The task:
Determine the number of lines in the entries below in which the word "bootloader" appears, and reply with that number only.

(Beginning of The records)

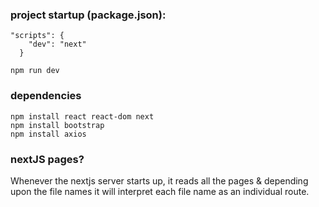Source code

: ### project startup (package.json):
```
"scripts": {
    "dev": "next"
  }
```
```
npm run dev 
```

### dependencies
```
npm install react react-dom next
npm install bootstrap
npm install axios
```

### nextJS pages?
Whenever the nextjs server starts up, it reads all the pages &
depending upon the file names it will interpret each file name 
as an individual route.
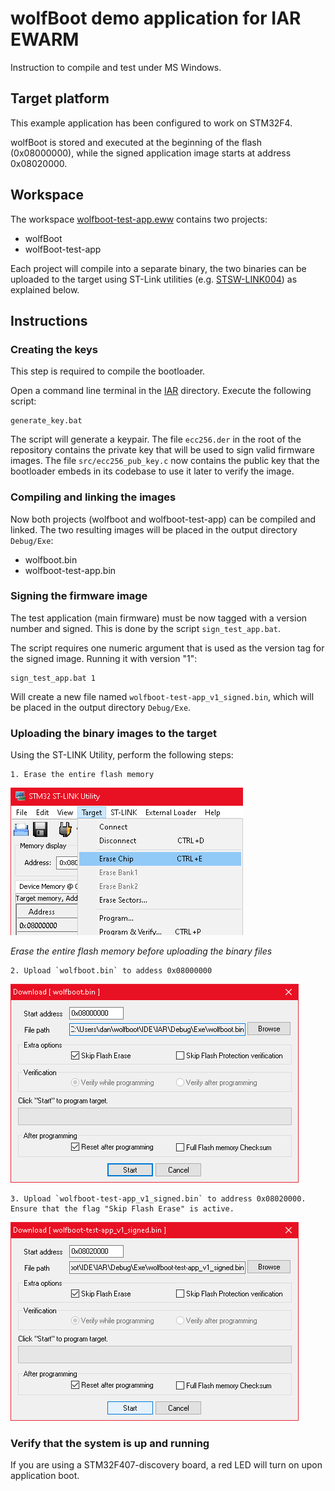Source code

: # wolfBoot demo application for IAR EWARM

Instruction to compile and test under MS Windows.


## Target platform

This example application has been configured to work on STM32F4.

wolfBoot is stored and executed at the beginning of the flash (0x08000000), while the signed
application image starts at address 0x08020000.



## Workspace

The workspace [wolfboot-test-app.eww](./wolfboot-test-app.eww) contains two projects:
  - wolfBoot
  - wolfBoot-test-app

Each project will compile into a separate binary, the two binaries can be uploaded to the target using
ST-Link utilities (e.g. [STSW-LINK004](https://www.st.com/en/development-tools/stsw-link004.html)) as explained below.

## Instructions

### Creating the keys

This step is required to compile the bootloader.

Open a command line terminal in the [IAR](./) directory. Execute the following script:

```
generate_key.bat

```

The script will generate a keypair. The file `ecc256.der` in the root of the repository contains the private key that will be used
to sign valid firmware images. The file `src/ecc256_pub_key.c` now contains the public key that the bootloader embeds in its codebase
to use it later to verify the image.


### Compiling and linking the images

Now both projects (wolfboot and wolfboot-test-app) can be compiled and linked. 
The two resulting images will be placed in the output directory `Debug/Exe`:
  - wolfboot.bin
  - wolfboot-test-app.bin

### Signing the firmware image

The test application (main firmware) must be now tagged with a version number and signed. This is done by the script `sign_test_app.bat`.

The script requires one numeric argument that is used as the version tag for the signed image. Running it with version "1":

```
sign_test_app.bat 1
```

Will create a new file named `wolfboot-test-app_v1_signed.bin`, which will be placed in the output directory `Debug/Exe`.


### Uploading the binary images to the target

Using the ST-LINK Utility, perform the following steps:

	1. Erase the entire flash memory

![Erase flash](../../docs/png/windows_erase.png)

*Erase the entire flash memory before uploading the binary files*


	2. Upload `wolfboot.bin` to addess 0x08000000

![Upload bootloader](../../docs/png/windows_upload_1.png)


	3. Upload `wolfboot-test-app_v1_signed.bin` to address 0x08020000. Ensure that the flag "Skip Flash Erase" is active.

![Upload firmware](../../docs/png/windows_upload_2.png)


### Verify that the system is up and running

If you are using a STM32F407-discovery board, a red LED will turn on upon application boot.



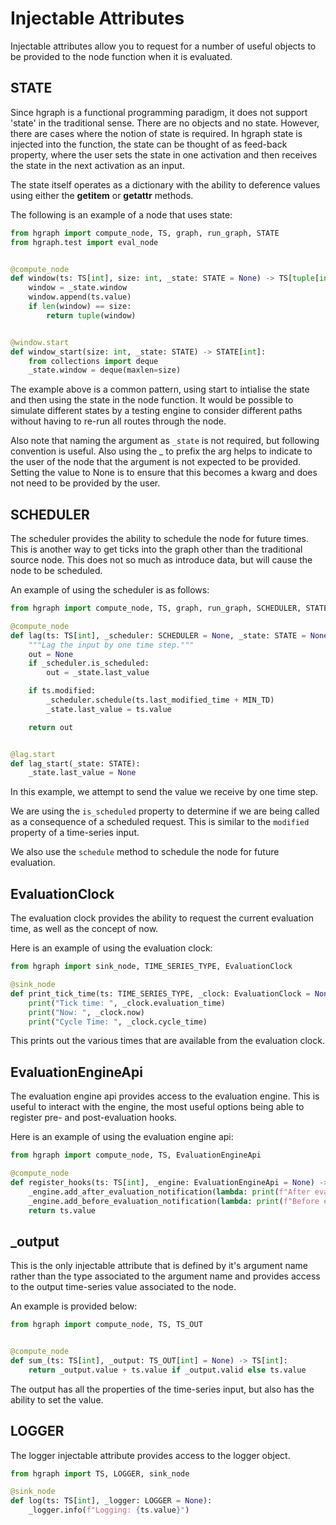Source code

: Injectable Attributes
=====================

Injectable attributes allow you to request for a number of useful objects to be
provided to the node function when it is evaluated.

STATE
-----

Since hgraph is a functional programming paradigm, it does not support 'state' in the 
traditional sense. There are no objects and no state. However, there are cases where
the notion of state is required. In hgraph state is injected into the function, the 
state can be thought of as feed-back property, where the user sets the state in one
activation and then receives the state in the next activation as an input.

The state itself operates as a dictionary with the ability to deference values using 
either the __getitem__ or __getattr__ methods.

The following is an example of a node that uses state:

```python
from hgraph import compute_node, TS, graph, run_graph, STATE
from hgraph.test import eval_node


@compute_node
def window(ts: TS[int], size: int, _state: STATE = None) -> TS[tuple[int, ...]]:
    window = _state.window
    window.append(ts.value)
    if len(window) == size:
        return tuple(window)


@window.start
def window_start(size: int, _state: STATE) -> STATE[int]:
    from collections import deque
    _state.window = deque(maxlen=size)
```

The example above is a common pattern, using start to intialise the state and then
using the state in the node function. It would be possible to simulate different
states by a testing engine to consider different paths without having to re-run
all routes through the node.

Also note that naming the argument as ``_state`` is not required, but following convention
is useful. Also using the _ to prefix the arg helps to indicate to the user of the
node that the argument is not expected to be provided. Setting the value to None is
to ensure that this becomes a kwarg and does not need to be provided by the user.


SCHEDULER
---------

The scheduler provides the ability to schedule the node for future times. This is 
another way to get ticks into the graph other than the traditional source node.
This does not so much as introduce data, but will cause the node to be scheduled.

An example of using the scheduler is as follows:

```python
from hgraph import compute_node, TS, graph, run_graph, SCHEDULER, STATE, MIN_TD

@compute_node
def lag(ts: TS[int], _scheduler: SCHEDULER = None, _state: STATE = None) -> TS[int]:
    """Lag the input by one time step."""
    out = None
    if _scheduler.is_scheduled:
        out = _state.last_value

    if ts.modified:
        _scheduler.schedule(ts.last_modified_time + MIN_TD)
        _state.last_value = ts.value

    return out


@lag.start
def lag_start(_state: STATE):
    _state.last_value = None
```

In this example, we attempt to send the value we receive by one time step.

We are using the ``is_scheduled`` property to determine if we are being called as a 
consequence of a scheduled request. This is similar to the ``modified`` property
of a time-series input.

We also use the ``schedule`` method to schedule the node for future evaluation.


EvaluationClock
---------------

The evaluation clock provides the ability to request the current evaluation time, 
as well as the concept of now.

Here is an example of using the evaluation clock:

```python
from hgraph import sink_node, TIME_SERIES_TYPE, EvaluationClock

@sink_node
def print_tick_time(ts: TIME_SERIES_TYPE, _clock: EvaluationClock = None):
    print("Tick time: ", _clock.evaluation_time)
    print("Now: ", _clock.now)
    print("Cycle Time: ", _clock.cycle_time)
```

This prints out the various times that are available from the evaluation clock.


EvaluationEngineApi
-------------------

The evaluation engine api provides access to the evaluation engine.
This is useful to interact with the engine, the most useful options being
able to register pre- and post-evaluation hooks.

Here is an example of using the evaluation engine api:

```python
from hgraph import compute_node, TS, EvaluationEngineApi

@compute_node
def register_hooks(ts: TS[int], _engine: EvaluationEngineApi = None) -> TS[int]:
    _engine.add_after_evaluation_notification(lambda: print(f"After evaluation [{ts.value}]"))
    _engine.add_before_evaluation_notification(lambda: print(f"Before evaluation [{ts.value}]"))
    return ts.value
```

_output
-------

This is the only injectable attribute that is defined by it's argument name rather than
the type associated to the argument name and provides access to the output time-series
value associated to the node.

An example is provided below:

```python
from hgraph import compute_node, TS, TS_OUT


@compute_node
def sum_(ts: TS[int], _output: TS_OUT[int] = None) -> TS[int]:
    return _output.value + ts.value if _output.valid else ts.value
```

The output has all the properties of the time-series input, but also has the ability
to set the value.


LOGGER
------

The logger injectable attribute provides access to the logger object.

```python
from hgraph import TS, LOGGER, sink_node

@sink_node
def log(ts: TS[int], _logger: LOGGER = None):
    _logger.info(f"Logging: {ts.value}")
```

(End of The records)
(Beginning of The records)

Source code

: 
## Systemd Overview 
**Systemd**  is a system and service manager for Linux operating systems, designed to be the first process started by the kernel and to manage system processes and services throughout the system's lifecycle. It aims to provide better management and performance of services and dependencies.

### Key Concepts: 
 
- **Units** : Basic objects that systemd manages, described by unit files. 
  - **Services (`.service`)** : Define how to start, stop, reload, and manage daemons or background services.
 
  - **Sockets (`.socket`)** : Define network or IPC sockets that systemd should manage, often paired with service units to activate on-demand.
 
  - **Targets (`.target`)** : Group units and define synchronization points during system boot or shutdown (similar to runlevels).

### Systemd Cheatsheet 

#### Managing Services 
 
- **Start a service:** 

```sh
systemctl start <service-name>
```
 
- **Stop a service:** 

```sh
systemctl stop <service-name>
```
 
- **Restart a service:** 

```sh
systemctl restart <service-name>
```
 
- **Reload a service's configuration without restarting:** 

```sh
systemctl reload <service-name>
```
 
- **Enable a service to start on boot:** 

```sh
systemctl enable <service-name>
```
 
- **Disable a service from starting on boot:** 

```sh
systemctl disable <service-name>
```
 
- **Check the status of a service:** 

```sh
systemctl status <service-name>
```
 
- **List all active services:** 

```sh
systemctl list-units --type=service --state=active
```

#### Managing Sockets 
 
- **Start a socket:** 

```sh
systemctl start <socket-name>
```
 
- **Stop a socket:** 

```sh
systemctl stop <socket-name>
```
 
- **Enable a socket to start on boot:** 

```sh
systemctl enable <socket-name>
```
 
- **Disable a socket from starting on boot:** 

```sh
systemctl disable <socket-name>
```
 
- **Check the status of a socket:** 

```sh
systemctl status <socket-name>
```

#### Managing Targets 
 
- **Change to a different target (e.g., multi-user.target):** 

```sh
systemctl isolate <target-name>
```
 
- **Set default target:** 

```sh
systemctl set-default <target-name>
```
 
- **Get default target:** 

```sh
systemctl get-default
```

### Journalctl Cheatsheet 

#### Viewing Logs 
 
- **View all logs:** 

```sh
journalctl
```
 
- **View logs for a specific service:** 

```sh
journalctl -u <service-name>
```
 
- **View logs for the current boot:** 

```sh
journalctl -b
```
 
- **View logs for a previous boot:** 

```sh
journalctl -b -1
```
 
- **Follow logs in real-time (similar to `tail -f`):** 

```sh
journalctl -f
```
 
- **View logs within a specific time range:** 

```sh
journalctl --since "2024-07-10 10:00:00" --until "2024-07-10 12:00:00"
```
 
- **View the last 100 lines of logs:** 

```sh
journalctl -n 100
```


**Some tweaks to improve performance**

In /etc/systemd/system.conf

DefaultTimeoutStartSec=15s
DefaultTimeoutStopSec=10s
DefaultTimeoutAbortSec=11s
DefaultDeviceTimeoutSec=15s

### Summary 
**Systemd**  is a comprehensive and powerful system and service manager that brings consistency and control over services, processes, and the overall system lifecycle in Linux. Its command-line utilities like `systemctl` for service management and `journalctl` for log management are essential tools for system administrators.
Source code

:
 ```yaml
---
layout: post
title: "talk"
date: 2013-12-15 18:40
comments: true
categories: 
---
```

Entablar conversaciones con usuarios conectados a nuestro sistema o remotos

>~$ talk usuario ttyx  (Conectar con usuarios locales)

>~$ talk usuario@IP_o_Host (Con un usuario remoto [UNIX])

(End of The records)

Reply to the task:
3